Project description:The limited ability of current influenza virus vaccines to protect from antigenically drifted or shifted viruses creates a public health problem that has led to the need to develop effective, broadly protective vaccines. While current influenza virus vaccines mostly induce an immune response against the immunodominant and variable head domain of the hemagglutinin, the major surface glycoprotein of the virus, the hemagglutinin stalk domain has been identified to harbor neutralizing B-cell epitopes that are conserved among and even between influenza A virus subtypes.
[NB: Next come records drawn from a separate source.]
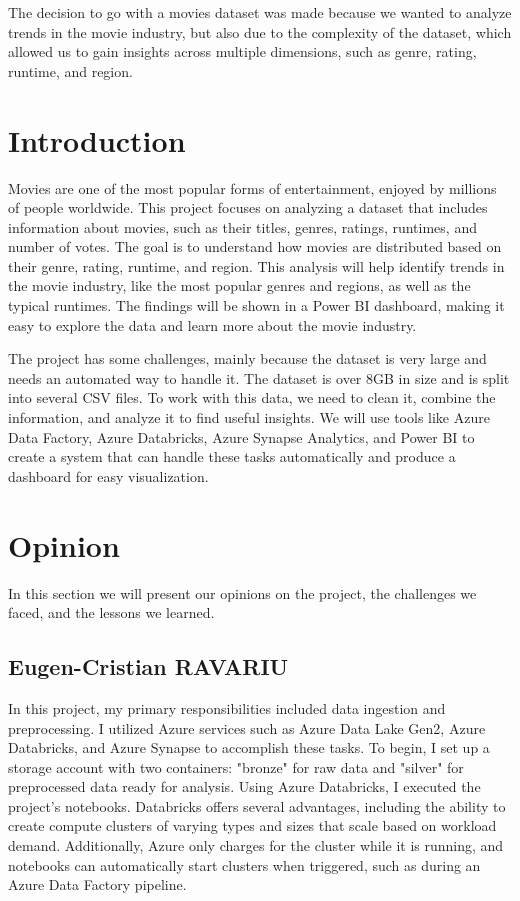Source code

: \documentclass[a4paper,12pt]{article}
\begin{document}
The decision to go with a movies dataset was made because we wanted to analyze trends in 
the movie industry, but also due to the complexity of the dataset, which allowed us to gain 
insights across multiple dimensions, such as genre, rating, runtime, and region.

\newpage
\tableofcontents  %
\newpage

\section{Introduction}
\label{sec:introduction}

Movies are one of the most popular forms of entertainment, enjoyed by millions of people worldwide. 
This project focuses on analyzing a dataset that includes information about movies, such as their titles, 
genres, ratings, runtimes, and number of votes. The goal is to understand how movies are distributed based 
on their genre, rating, runtime, and region. This analysis will help identify trends in the movie industry, 
like the most popular genres and regions, as well as the typical runtimes. The findings will be shown in a 
Power BI dashboard, making it easy to explore the data and learn more about the movie industry.

The project has some challenges, mainly because the dataset is very large and needs an automated way 
to handle it. The dataset is over 8GB in size and is split into several CSV files. To work with this data, 
we need to clean it, combine the information, and analyze it to find useful insights. We will use tools like 
Azure Data Factory, Azure Databricks, Azure Synapse Analytics, and Power BI to create a system that can handle 
these tasks automatically and produce a dashboard for easy visualization.

\section{Opinion}
\label{sec:opinion}

In this section we will present our opinions on the project, the challenges we faced, and the lessons we learned.

\subsection{Eugen-Cristian RAVARIU}

In this project, my primary responsibilities included data ingestion and preprocessing. I utilized Azure services such as Azure Data Lake Gen2, Azure Databricks, and Azure Synapse to accomplish these tasks.
To begin, I set up a storage account with two containers: "bronze" for raw data and "silver" for preprocessed data ready for analysis. Using Azure Databricks, I executed the project's notebooks. 
Databricks offers several advantages, including the ability to create compute clusters of varying types and sizes that scale based on workload demand. 
Additionally, Azure only charges for the cluster while it is running, and notebooks can automatically start clusters when triggered, such as during an Azure Data Factory pipeline.
\end{document}
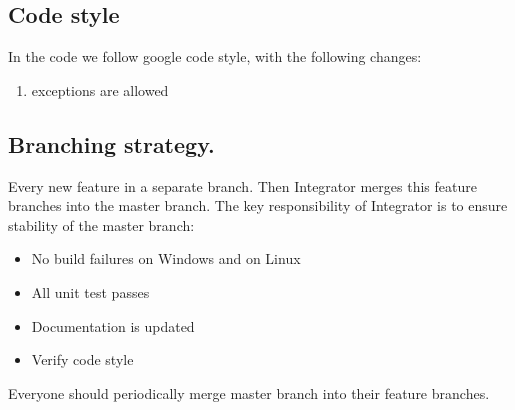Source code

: \documentclass[11pt,a4paper,twoside]{report}
\begin{document}
\subsection{Code style}
In the code we follow google code style, with the following changes:
\begin{enumerate}
    \item exceptions are allowed
\end{enumerate}

\subsection{Branching strategy.}
Every new feature in a separate branch.
Then Integrator merges this feature branches into the master branch.
The key responsibility of Integrator is to ensure stability of the master branch:
\begin{itemize}
    \item No build failures on Windows and on Linux
    \item All unit test passes
    \item Documentation is updated
    \item Verify code style
\end{itemize}
Everyone should periodically merge master branch into their feature branches.
\end{document}
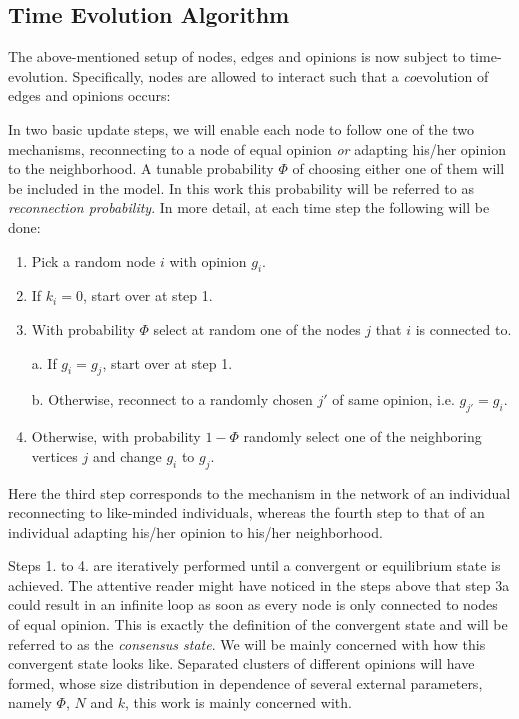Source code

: \documentclass[11pt]{article}
\begin{document}
\subsection{Time Evolution Algorithm}
\label{Sec:TimeEvol}

The above-mentioned setup of nodes, edges and opinions is now subject to time-evolution. Specifically, nodes are allowed to interact such that a \textit{co}evolution of edges and opinions occurs: 

In two basic update steps, we will enable each node to follow one of the two mechanisms, reconnecting to a node of equal opinion \textit{or} adapting his/her opinion to the neighborhood. A tunable probability $\Phi$ of choosing either one of them will be included in the model. In this work this probability will be referred to as \textit{reconnection probability}. In more detail, at each time step the following will be done:

\begin{enumerate}
\item Pick a random node $i$ with opinion $g_i$. 
\item If $k_i=0$, start over at step 1. 
\item With probability $\Phi$ select at random one of the nodes $j$ that $i$ is connected to.

a. If $g_i = g_j$, start over at step 1.

b. Otherwise, reconnect to a randomly chosen $j'$ of same opinion, i.e. $g_{j'} = g_i$.

\item Otherwise, with probability $1-\Phi$ randomly select one of the neighboring vertices $j$ and change $g_i$ to $g_j$.
\end{enumerate}

Here the third step corresponds to the mechanism in the network of an individual reconnecting to like-minded individuals, whereas the fourth step to that of an individual adapting his/her opinion to his/her neighborhood. 

Steps 1. to 4. are iteratively performed until a convergent or equilibrium state is achieved. The attentive reader might have noticed in the steps above that step 3a could result in an infinite loop as soon as every node is only connected to nodes of equal opinion. This is exactly the definition of the convergent state and will be referred to as the \textit{consensus state}. We will be mainly concerned with how this convergent state looks like. Separated clusters of different opinions will have formed, whose size distribution in dependence of several external parameters, namely $\Phi$, $N$ and $k$, this work is mainly concerned with.\\
\end{document}
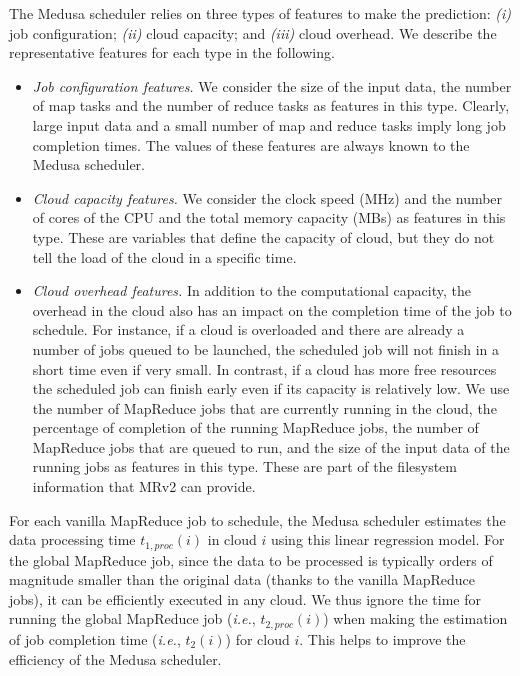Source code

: \documentclass[10pt, conference, compsocconf]{IEEEtran}
\begin{document}
The Medusa scheduler relies on three types of features to make the prediction: \textit{(i)} job configuration; \textit{(ii)} cloud capacity; and \textit{(iii)} cloud overhead. We describe the representative features for each type in the following.
\begin{itemize}
    \item \textit{Job configuration features.} We consider the size of the input data, the number of map tasks and the number of reduce tasks as features in this type. Clearly, large input data and a small number of map and reduce tasks imply long job completion times. The values of these features are always known to the Medusa scheduler.
    \item \textit{Cloud capacity features.} We consider the clock speed (MHz) and the number of cores of the CPU and the total memory capacity (MBs) as features in this type.
    These are variables that define the capacity of cloud, but they do not tell the load of the cloud in a specific time.
    \item \textit{Cloud overhead features.} In addition to the computational capacity, the overhead in the cloud also has an impact on the completion time of the job to schedule. For instance, if a cloud is overloaded and there are already a number of jobs queued to be launched, the scheduled job will not finish in a short time even if very small. In contrast, if a cloud has more free resources the scheduled job can finish early even if its capacity is relatively low. We use the number of MapReduce jobs that are currently running in the cloud, the percentage of completion of the running MapReduce jobs, the number of MapReduce jobs that are queued to run, and the size of the input data of the running jobs as features in this type. These are part of the filesystem information that MRv2 can provide.
\end{itemize}

For each vanilla MapReduce job to schedule, the Medusa scheduler estimates the data processing time $t_{1, proc}(i)$ in cloud $i$ using this linear regression model.
For the global MapReduce job, since the data to be processed is typically orders of magnitude smaller than the original data (thanks to the vanilla MapReduce jobs), it can be efficiently executed in any cloud.
We thus ignore the time for running the global MapReduce job (\textit{i.e.}, $t_{2, proc}(i)$) when making the estimation of job completion time (\textit{i.e.}, $t_2(i)$) for cloud $i$. This helps to improve the efficiency of the Medusa scheduler.
\end{document}
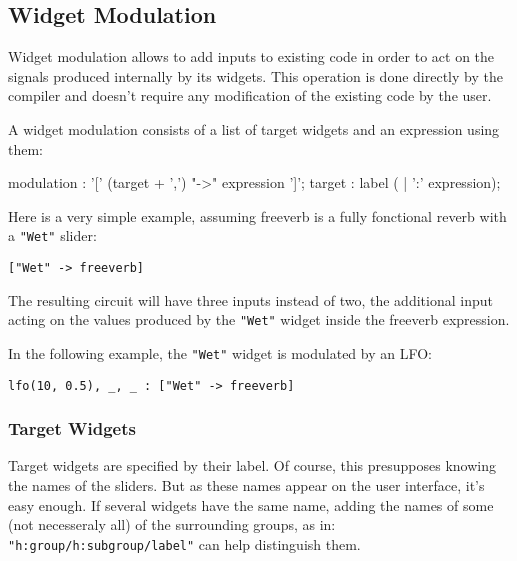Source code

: 
\subsection{Widget Modulation}

Widget modulation allows to add inputs to existing code in order to act on the signals produced internally by its widgets. This operation is done directly by the compiler and doesn't require any modification of the existing code by the user.

A widget modulation consists of a list of target widgets and an expression using them:

\begin{rail}
	modulation : '[' (target + ',') "->" expression ']';
	target : label ( | ':' expression);
\end{rail}
	

Here is a very simple example, assuming freeverb is a fully fonctional reverb with a \lstinline'"Wet"' slider:

\begin{lstlisting}
["Wet" -> freeverb]
\end{lstlisting}

The resulting circuit will have three inputs instead of two, the additional input acting on the values produced by the \lstinline'"Wet"' widget inside the freeverb expression.

In the following example, the  \lstinline'"Wet"' widget is modulated by an LFO:

\begin{lstlisting}
lfo(10, 0.5), _, _ : ["Wet" -> freeverb]
\end{lstlisting}

\subsubsection{Target Widgets}

Target widgets are specified by their label. Of course, this presupposes knowing the names of the sliders. But as these names appear on the user interface, it's easy enough. If several widgets have the same name, adding the names of some (not necesseraly all) of the surrounding groups, as in: \lstinline`"h:group/h:subgroup/label"` can help distinguish them. 

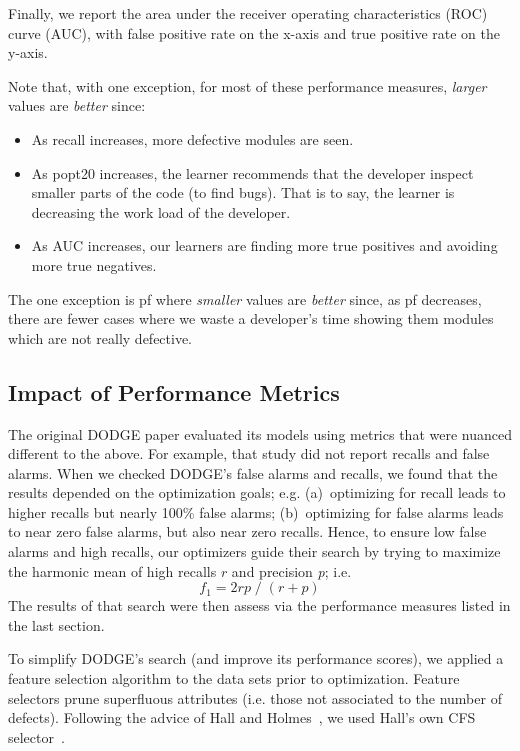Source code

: \documentclass[10pt,compsoc,twocolumn]{IEEEtran}
\begin{document}
Finally, we report the area under the receiver operating characteristics (ROC) curve (AUC), with false positive rate on the x-axis and true positive rate on the y-axis.

Note
that, with one exception,  for most of these performance measures, {\em larger} values are {\em better} since:
\begin{itemize}
\item
As  recall increases,
  more defective modules are seen.   

 \item
 As  popt20 increases, the  learner recommends that the developer inspect  smaller parts of the code (to find bugs).
 That is to say, the learner is decreasing the work load of the developer.   
  \item
  As  AUC increases, our learners  are finding more true positives and avoiding more true negatives.

\end{itemize}
The one exception is pf where {\em smaller} values are {\em better} since,
 as   pf decreases,
there are fewer cases where we waste a developer's time showing them modules which are not really defective. 

\subsection{Impact of Performance Metrics}
The original DODGE paper evaluated its models using metrics that were nuanced different to the above.
For example,
that study did not report recalls and false alarms.
When  we checked DODGE's false alarms and recalls, we found that the results depended on the optimization goals; e.g. (a)~optimizing 
 for recall  leads to higher  recalls but nearly 100\% false alarms;
(b)~optimizing  for false alarms  leads to near zero false alarms, but also near zero recalls. Hence, 
to ensure low false alarms and high recalls, our optimizers guide their search by trying to maximize the harmonic mean of high recalls $r$ and precision {\em p}; i.e. 
\[ f_1 = 2rp\;/\;(r+p)\]The results of that search were then assess via the performance measures listed in the last section.

To simplify DODGE's search (and improve its performance scores), we applied a feature selection algorithm to the data sets prior to optimization. Feature selectors
prune superfluous attributes (i.e. those not associated to the number of defects).
Following the advice of Hall and Holmes~\cite{holmes03}, we used Hall's own  CFS    selector~\cite{hall00}.
\end{document}
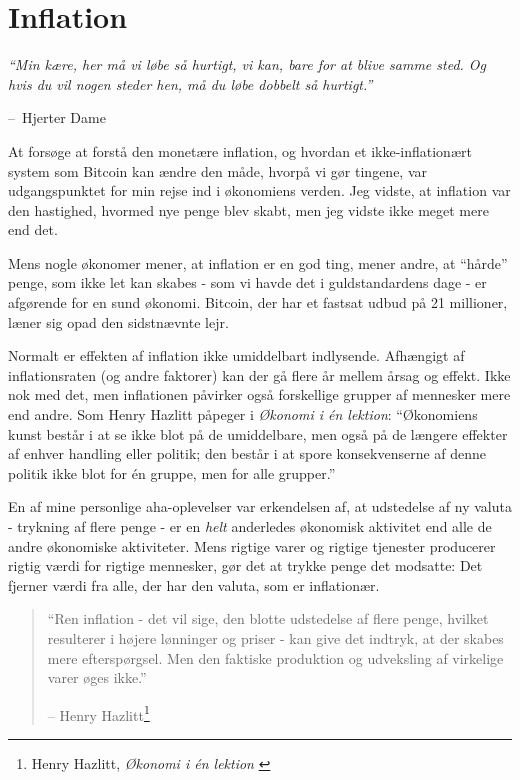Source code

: \documentclass[paper=6in:9in,pagesize=pdftex,headinclude=on,footinclude=on,12pt]{scrbook}
\makeatletter
\newenvironment{chapquote}[2][4em]{\setlength{\@tempdima}{#1}%
   \def\chapquote@author{#2}%
   \parshape 1 \@tempdima \dimexpr\textwidth-2\@tempdima\relax%
   \itshape}{\par\normalfont\hfill--\ \chapquote@author\hspace*{\@tempdima}\par\bigskip}
\makeatother
\begin{document}
\chapter{Inflation}
\label{les:9}

\begin{chapquote}{Hjerter Dame} \enquote{Min kære, her må vi løbe så hurtigt, vi kan, bare for at blive samme sted. Og hvis du vil nogen steder hen, må du løbe dobbelt så hurtigt.} \end{chapquote}

At forsøge at forstå den monetære inflation, og hvordan et ikke-inflationært system som Bitcoin kan ændre den måde, hvorpå vi gør tingene, var udgangspunktet for min rejse ind i økonomiens verden. Jeg vidste, at inflation var den hastighed, hvormed nye penge blev skabt, men jeg vidste ikke meget mere end det.

Mens nogle økonomer mener, at inflation er en god ting, mener andre, at \enquote{hårde} penge, som ikke let kan skabes - som vi havde det i guldstandardens dage - er afgørende for en sund økonomi. Bitcoin, der har et fastsat udbud på 21 millioner, læner sig opad den sidstnævnte lejr.

Normalt er effekten af inflation ikke umiddelbart indlysende. Afhængigt af inflationsraten (og andre faktorer) kan der gå flere år mellem årsag og effekt. Ikke nok med det, men inflationen påvirker også forskellige grupper af mennesker mere end andre. Som Henry Hazlitt påpeger i \textit{Økonomi i \'en lektion}: \enquote{Økonomiens kunst består i at se ikke blot på de umiddelbare, men også på de længere effekter af enhver handling eller politik; den består i at spore konsekvenserne af denne politik ikke blot for \'en gruppe, men for alle grupper.}

En af mine personlige aha-oplevelser var erkendelsen af, at udstedelse af ny valuta - trykning af flere penge - er en \textit{helt} anderledes økonomisk aktivitet end alle de andre økonomiske aktiviteter. Mens rigtige varer og rigtige tjenester producerer rigtig værdi for rigtige mennesker, gør det at trykke penge det modsatte: Det fjerner værdi fra alle, der har den valuta, som er inflationær.\begin{quotation}\begin{samepage} \enquote{Ren inflation - det vil sige, den blotte udstedelse af flere penge, hvilket resulterer i højere lønninger og priser - kan give det indtryk, at der skabes mere efterspørgsel. Men den faktiske produktion og udveksling af virkelige varer øges ikke.} \begin{flushright} -- Henry Hazlitt\footnote{Henry Hazlitt, \textit{Økonomi i \'en lektion} \cite{hazlitt}}
\end{flushright}\end{samepage}\end{quotation}
\end{document}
A complete understanding of the differences in evolution between the main target of current vaccines and this more conserved stalk region are missing. Here, we performed an evolutionary analysis of the stalk domains of the hemagglutinin of pre-pandemic seasonal H1N1, pandemic H1N1, seasonal H3N2, and influenza B viruses and show quantitatively for the first time that the stalk domain is evolving at a rate that is significantly slower than that of the head domain. Additionally, we found that the cross-reactive epitopes in the stalk domain targeted by broadly neutralizing monoclonal antibodies are evolving at an even slower rate compared to the full head and stalk regions of the protein. Finally, a fixed-effects likelihood selection analysis was performed for these virus groups in both the head and stalk domains. While several positive selection sites were found in the head domain, only a single site in the stalk domain of pre-pandemic seasonal H1 hemagglutinin was identified at amino acid position 468 (H1 numbering from methionine). This site is not located in or close to the epitopes of cross-reactive anti-stalk monoclonal antibodies. Furthermore, we found that changes in this site do not significantly impact virus binding or neutralization by human anti-stalk antibodies, suggesting that some positive selection in the stalk domain is independent of immune pressures. We conclude that, while the stalk domain does evolve over time, this evolution is slow and, historically, is not directed to aid in evading neutralizing antibody responses.